Though restricted in some nations, freedom of speech is a human right. However, nowhere is this right without limit. More recently, freedom of speech came up with Pope Francis’ controversial assertions on the limits of freedom of speech in reaction to the terrorist attack on Charlie Hebdo by Islamic extremists.

Out of these recent controversies, questions for the future arise: Can freedom of speech go too far? Could too much freedom of expression result in war? Or will restriction of freedom of expression itself lead to war and violation of human rights? Ultimately, we must find a way to balance the competing interests, preserve our rights and settle our cultural differences peacefully.

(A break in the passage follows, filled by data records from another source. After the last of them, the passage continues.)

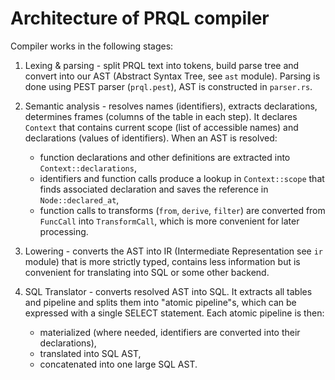# Architecture of PRQL compiler

Compiler works in the following stages:

1. Lexing & parsing - split PRQL text into tokens, build parse tree and convert into our AST (Abstract Syntax Tree, see `ast` module).
   Parsing is done using PEST parser (`prql.pest`), AST is constructed in `parser.rs`.

2. Semantic analysis - resolves names (identifiers), extracts declarations, determines frames (columns of the table in each step).
   It declares `Context` that contains current scope (list of accessible names) and declarations (values of identifiers).
   When an AST is resolved:

   - function declarations and other definitions are extracted into `Context::declarations`,
   - identifiers and function calls produce a lookup in `Context::scope` that finds associated declaration and saves the reference in `Node::declared_at`,
   - function calls to transforms (`from`, `derive`, `filter`) are converted from `FuncCall` into `TransformCall`, which is more convenient for later processing.

3. Lowering - converts the AST into IR (Intermediate Representation see `ir` module) that is more strictly typed,
   contains less information but is convenient for translating into SQL or some other backend.

4. SQL Translator - converts resolved AST into SQL.
   It extracts all tables and pipeline and splits them into "atomic pipeline"s, which can be expressed with a single SELECT statement.
   Each atomic pipeline is then:
   - materialized (where needed, identifiers are converted into their declarations),
   - translated into SQL AST,
   - concatenated into one large SQL AST.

Bernadette Shetrone is a 3L law student at University of Denver Sturm College of Law and a Staff Editor for the Denver Journal of International Law and Policy. 

One Response to “Sony Pictures’ “The Interview”— Freedom of speech or act of war?”

  1. Val Jones says:

    Interesting questions! The questions this incident raises aren’t entirely unknown in concepts of speech in classical liberalism and I, for one, hope there’s some conversation here about the nuances. For instance, how does this incident compare to other incidents where citizens of different countries get political leaders embroiled in ideological conflicts as opposed to this one where the leaders threaten citizens of other countries who challenge their ideology? Also, where is the line between war and terrorism here?

    Me? I don’t think it’s a simple question of free speech, though that is where the vast majority of my concerns here lie. I also think that, offensive or not, threatening movie-going citizens with random bombings or whatever it was is flat out terrorism. And worst of all, those actions made Seth Rogan and James Franco into the heroes of the moment of free speech.